What a journey this book has been on. It began at Northword. As I was halfway through the paintings, I got an E-mail from my editor saying Friday was her last day and the company was in the process of being purchased by another – nameless – company. She told me there were no guarantees the new company would pick up my contract. Their declining to do so, of course, would leave me unpaid for the work I did.
She said that it was up to me to take the gamble of finishing the book for some yet-to-be-named publisher who may have no interest in it. Legally, they were under no obligation to do so.
This kind of thing happens way more than you think in the children’s book publishing industry. I’ll tell you about a nearly identical situation with an upcoming (Fall 09) book I illustrated (A Daddy Longlegs Isn’t a Spider) some other time. I should say that as bad as I was feeling about the fate of this seashore project, I felt even worse for my editor, who had just lost much more.
I still had a month’s worth of paintings to create in order to complete the project. That’s a lot of time that could be spent working on other projects with a better outlook toward producing income. I don’t do this as a hobby.
I decided to keep going, the main reason being that I was enjoying the way the illustrations were coming out. I’ve done a number of children’s books with a nature theme, but this was my first about life on the seashore. This “assignment” forced me to explore a habitat I generally don’t make enough time for. Why didn’t I come up with this sooner? I mean, my job required me to hang out at sunny New England beaches. Oh, the sacrifices one makes for art…
One of the research highlights occurred while looking for sandhoppers, little crustaceans that live among the seaweed and hop like fleas (they’re also called beach fleas). I noticed that 2 young boys were watching me, trying to figure out why that man was sifting through the beach jetsam. They finally got up the courage to ask, and when I told them what I was doing, they asked if they could help.

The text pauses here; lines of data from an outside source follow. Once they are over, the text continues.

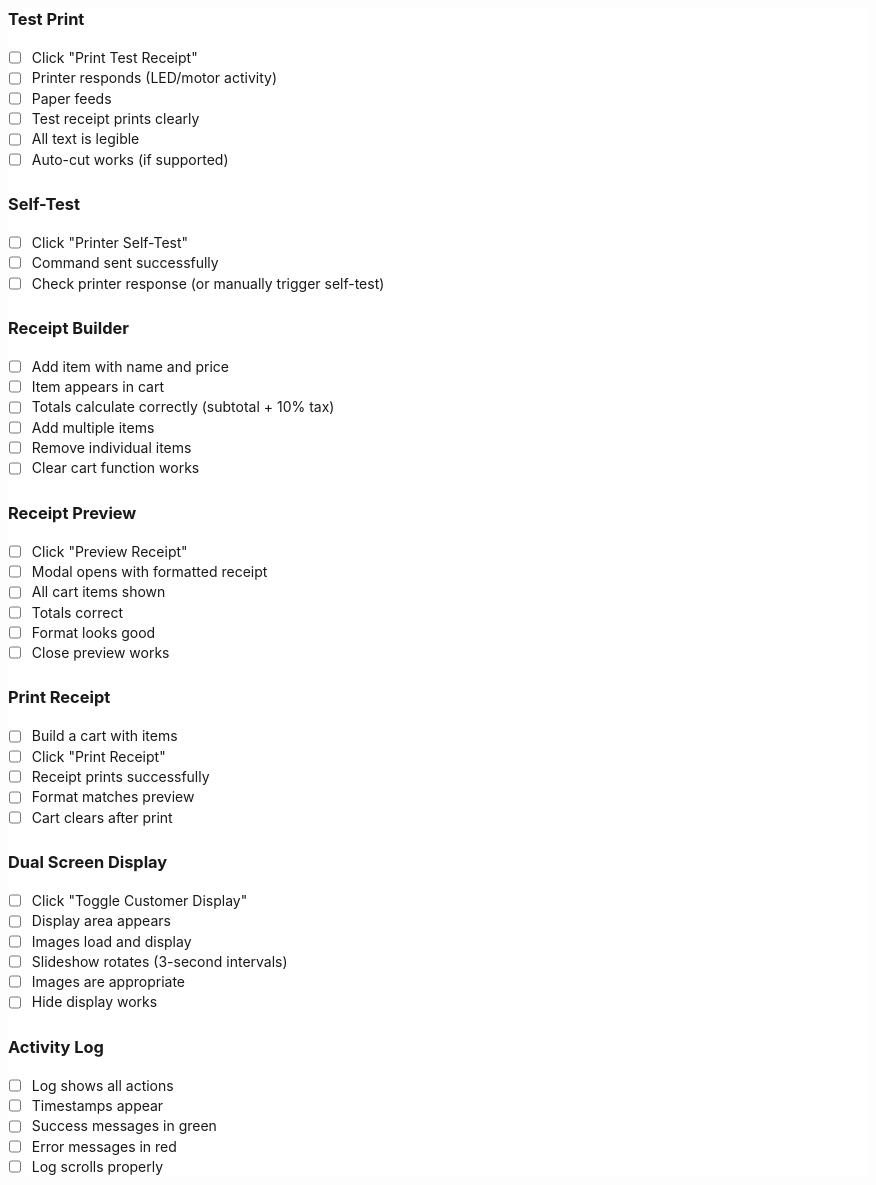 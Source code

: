 ### Test Print
- [ ] Click "Print Test Receipt"
- [ ] Printer responds (LED/motor activity)
- [ ] Paper feeds
- [ ] Test receipt prints clearly
- [ ] All text is legible
- [ ] Auto-cut works (if supported)

### Self-Test
- [ ] Click "Printer Self-Test"
- [ ] Command sent successfully
- [ ] Check printer response (or manually trigger self-test)

### Receipt Builder
- [ ] Add item with name and price
- [ ] Item appears in cart
- [ ] Totals calculate correctly (subtotal + 10% tax)
- [ ] Add multiple items
- [ ] Remove individual items
- [ ] Clear cart function works

### Receipt Preview
- [ ] Click "Preview Receipt"
- [ ] Modal opens with formatted receipt
- [ ] All cart items shown
- [ ] Totals correct
- [ ] Format looks good
- [ ] Close preview works

### Print Receipt
- [ ] Build a cart with items
- [ ] Click "Print Receipt"
- [ ] Receipt prints successfully
- [ ] Format matches preview
- [ ] Cart clears after print

### Dual Screen Display
- [ ] Click "Toggle Customer Display"
- [ ] Display area appears
- [ ] Images load and display
- [ ] Slideshow rotates (3-second intervals)
- [ ] Images are appropriate
- [ ] Hide display works

### Activity Log
- [ ] Log shows all actions
- [ ] Timestamps appear
- [ ] Success messages in green
- [ ] Error messages in red
- [ ] Log scrolls properly
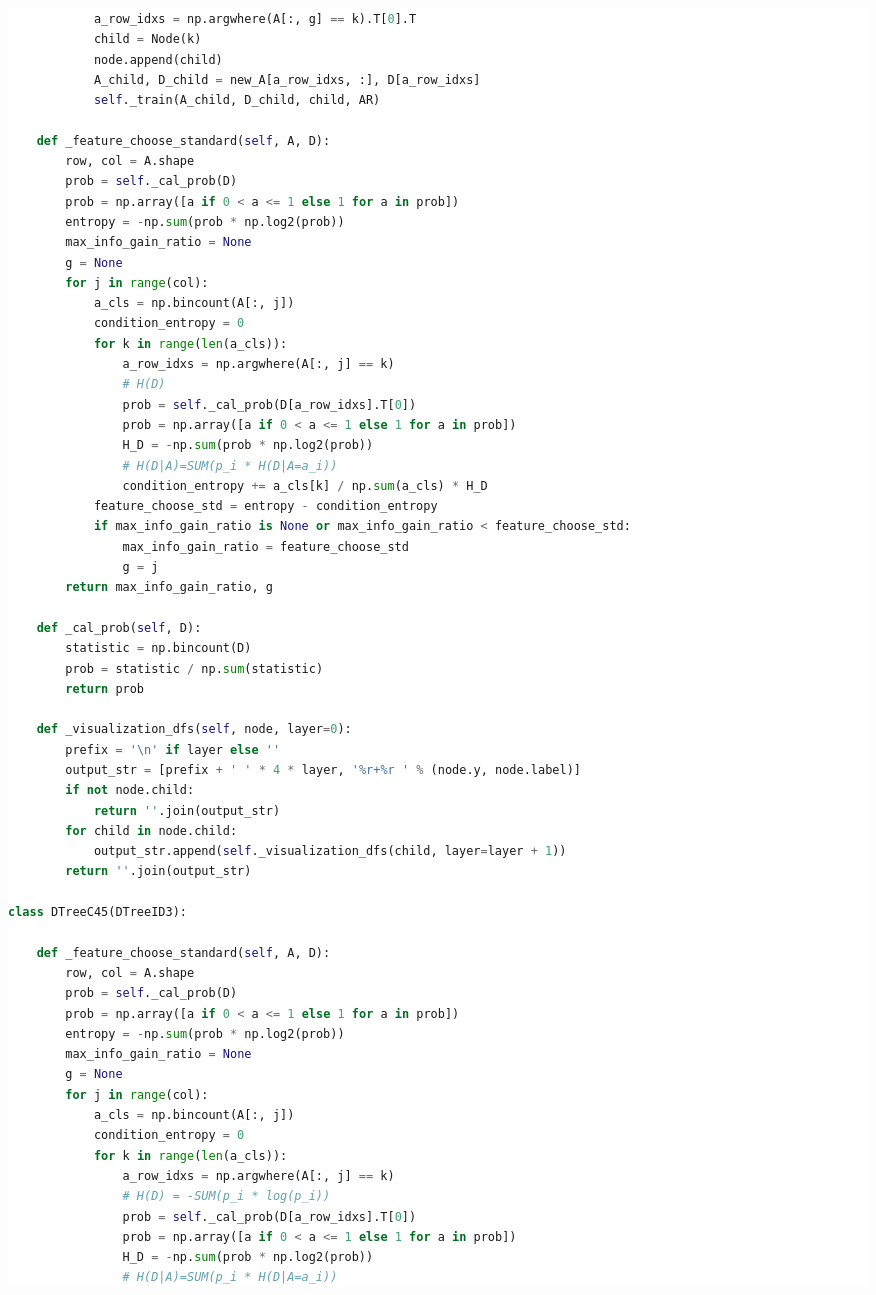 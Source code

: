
 ```python
            a_row_idxs = np.argwhere(A[:, g] == k).T[0].T
            child = Node(k)
            node.append(child)
            A_child, D_child = new_A[a_row_idxs, :], D[a_row_idxs]
            self._train(A_child, D_child, child, AR)

    def _feature_choose_standard(self, A, D):
        row, col = A.shape
        prob = self._cal_prob(D)
        prob = np.array([a if 0 < a <= 1 else 1 for a in prob])
        entropy = -np.sum(prob * np.log2(prob))
        max_info_gain_ratio = None
        g = None
        for j in range(col):
            a_cls = np.bincount(A[:, j])
            condition_entropy = 0
            for k in range(len(a_cls)):
                a_row_idxs = np.argwhere(A[:, j] == k)
                # H(D)
                prob = self._cal_prob(D[a_row_idxs].T[0])
                prob = np.array([a if 0 < a <= 1 else 1 for a in prob])
                H_D = -np.sum(prob * np.log2(prob))
                # H(D|A)=SUM(p_i * H(D|A=a_i))
                condition_entropy += a_cls[k] / np.sum(a_cls) * H_D
            feature_choose_std = entropy - condition_entropy
            if max_info_gain_ratio is None or max_info_gain_ratio < feature_choose_std:
                max_info_gain_ratio = feature_choose_std
                g = j
        return max_info_gain_ratio, g

    def _cal_prob(self, D):
        statistic = np.bincount(D)
        prob = statistic / np.sum(statistic)
        return prob

    def _visualization_dfs(self, node, layer=0):
        prefix = '\n' if layer else ''
        output_str = [prefix + ' ' * 4 * layer, '%r+%r ' % (node.y, node.label)]
        if not node.child:
            return ''.join(output_str)
        for child in node.child:
            output_str.append(self._visualization_dfs(child, layer=layer + 1))
        return ''.join(output_str)

class DTreeC45(DTreeID3):

    def _feature_choose_standard(self, A, D):
        row, col = A.shape
        prob = self._cal_prob(D)
        prob = np.array([a if 0 < a <= 1 else 1 for a in prob])
        entropy = -np.sum(prob * np.log2(prob))
        max_info_gain_ratio = None
        g = None
        for j in range(col):
            a_cls = np.bincount(A[:, j])
            condition_entropy = 0
            for k in range(len(a_cls)):
                a_row_idxs = np.argwhere(A[:, j] == k)
                # H(D) = -SUM(p_i * log(p_i))
                prob = self._cal_prob(D[a_row_idxs].T[0])
                prob = np.array([a if 0 < a <= 1 else 1 for a in prob])
                H_D = -np.sum(prob * np.log2(prob))
                # H(D|A)=SUM(p_i * H(D|A=a_i))
```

This attracted more attention, and I was soon joined by a little girl, her brother, and then, her mother. I remembered being warmed by the sight of this loose band of seaweed flippers spread out along the beach hunting for something they most likely never noticed before. This is the kind of stuff I dream my books will inspire after they read them. That it came before, was just as fulfilling.
Oh, so anyway… the publisher turned out to be Taylor Trade, a division of Roman and Littlefield. They picked up my contract and it’s now a book. I guess my gamble paid off.